Exercise 5.8: Bloomberg-style screener tile grid for indices

Task: Take the four EuStockMarkets indices and their daily percent change tibble, summarise the last-week mean return per index, then build a 1x4 tile grid: one square per index, colored green if positive and red if negative, with the index code in white bold text in the center of each tile. Save the ggplot to ex_5_8.

Expected result:

A 1x4 grid of square tiles, one per index (DAX, SMI, CAC, FTSE).
Each tile is green or red based on whether the last-week mean
return is positive or negative. White bold ticker text centered.

Difficulty: Advanced

RYour turn
ex_5_8 <- # your code here ex_5_8

  
Click to reveal solution
RSolution
eu_df <- as.data.frame(EuStockMarkets) |> tibble::as_tibble() |> mutate(t = seq_len(n())) |> pivot_longer(-t, names_to = "index", values_to = "level") |> group_by(index) |> mutate(ret = (level - lag(level)) / lag(level)) |> ungroup() |> filter(t > max(t) - 5) |> group_by(index) |> summarise(mean_ret = mean(ret, na.rm = TRUE), .groups = "drop") |> mutate(dir = ifelse(mean_ret >= 0, "up", "down"), x = seq_along(index), y = 1) ex_5_8 <- ggplot(eu_df, aes(x = x, y = y)) + geom_tile(aes(fill = dir), width = 0.9, height = 0.9) + geom_text(aes(label = index), color = "white", fontface = "bold", size = 5) + scale_fill_manual(values = c(up = "#00c853", down = "#d50000")) + coord_equal() + labs(title = "Weekly screener", x = NULL, y = NULL) + theme_void(base_family = "sans") + theme(plot.background = element_rect(fill = "#0a0a0a", color = NA), plot.title = element_text(color = "white", face = "bold", hjust = 0), legend.position = "none") ex_5_8 #> 1x4 screener tile grid, green/red by direction.

  

Explanation: Screener tiles compress many series into a single eye-sweep: color carries direction, position carries identity. coord_equal() forces tiles to render as squares regardless of plot dimensions. theme_void() strips axes and panel altogether, then you add back only the title and a black plot background to evoke the Bloomberg terminal grid.

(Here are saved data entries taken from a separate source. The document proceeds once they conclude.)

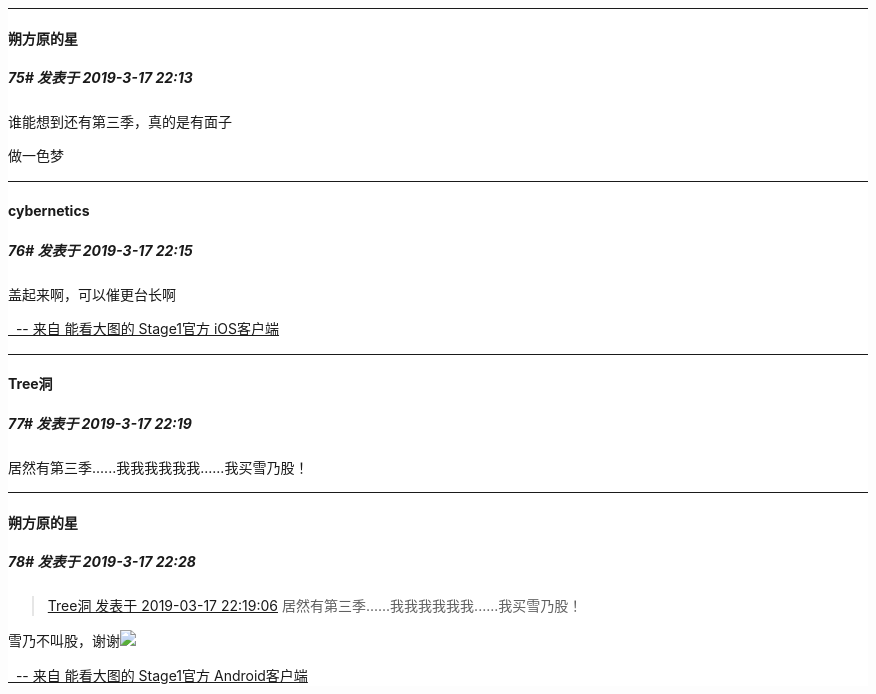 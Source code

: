 



-----

####  朔方原的星  
##### 75#       发表于 2019-3-17 22:13




谁能想到还有第三季，真的是有面子

做一色梦







-----

####  cybernetics  
##### 76#       发表于 2019-3-17 22:15




盖起来啊，可以催更台长啊

[  -- 来自 能看大图的 Stage1官方 iOS客户端](https://itunes.apple.com/fi/app/saraba1st/id1221237470?mt=8)







-----

####  Tree洞  
##### 77#       发表于 2019-3-17 22:19




居然有第三季......我我我我我我......我买雪乃股！







-----

####  朔方原的星  
##### 78#       发表于 2019-3-17 22:28



<blockquote><a href="httphttps://bbs.saraba1st.com/2b/forum.php?mod=redirect&amp;goto=findpost&amp;pid=42940234&amp;ptid=1817532" target="_blank">Tree洞 发表于 2019-03-17 22:19:06</a>
居然有第三季......我我我我我我......我买雪乃股！</blockquote>雪乃不叫股，谢谢<img src="https://static.saraba1st.com/image/smiley/face2017/035.png" referrerpolicy="no-referrer">

[  -- 来自 能看大图的 Stage1官方 Android客户端](https://www.coolapk.com/apk/140634)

Section 6. New York Times-style annotated charts (6 problems)

Exercise 6.1: Build an NYT-style line chart with inline annotations

Task: Plot economics$unemploy over time as a thin black line on white, then add an inline italic annotation at the 2009 peak labeling "Great Recession peak" with a short connector segment from the label to the line. Save the ggplot to ex_6_1.

Expected result:

Thin black line of US unemployment on white. A small italic
gray label "Great Recession peak" sits near the 2009 high
point, with a short angled segment connecting label to line.

Difficulty: Intermediate

RYour turn
ex_6_1 <- # your code here ex_6_1

  
Click to reveal solution
RSolution
peak <- economics |> slice_max(unemploy, n = 1) label_xy <- list(x = peak$date - 365 * 3, y = peak$unemploy + 1000) ex_6_1 <- ggplot(economics, aes(x = date, y = unemploy)) + geom_line(color = "#222", linewidth = 0.6) + annotate("text", x = label_xy$x, y = label_xy$y, label = "Great Recession peak", fontface = "italic", color = "#555", size = 3.3, hjust = 1) + annotate("segment", x = label_xy$x + 60, xend = peak$date - 100, y = label_xy$y - 100, yend = peak$unemploy, color = "#555", linewidth = 0.3) + scale_y_continuous(labels = comma) + labs(title = "US unemployment", x = NULL, y = NULL) + theme_minimal(base_family = "serif") + theme(plot.title = element_text(face = "bold", size = 14, hjust = 0), panel.grid.minor = element_blank()) ex_6_1 #> Thin line with inline 2009 peak annotation.

  

Explanation: NYT charts use annotations as captions placed in the panel rather than below it: the eye finds the highlighted point first, then the line context. The trick is computing the label position relative to the data point (peak$date - 3 years) so the connector segment lands cleanly. Serif typography on a minimal theme is the rest of the NYT recipe.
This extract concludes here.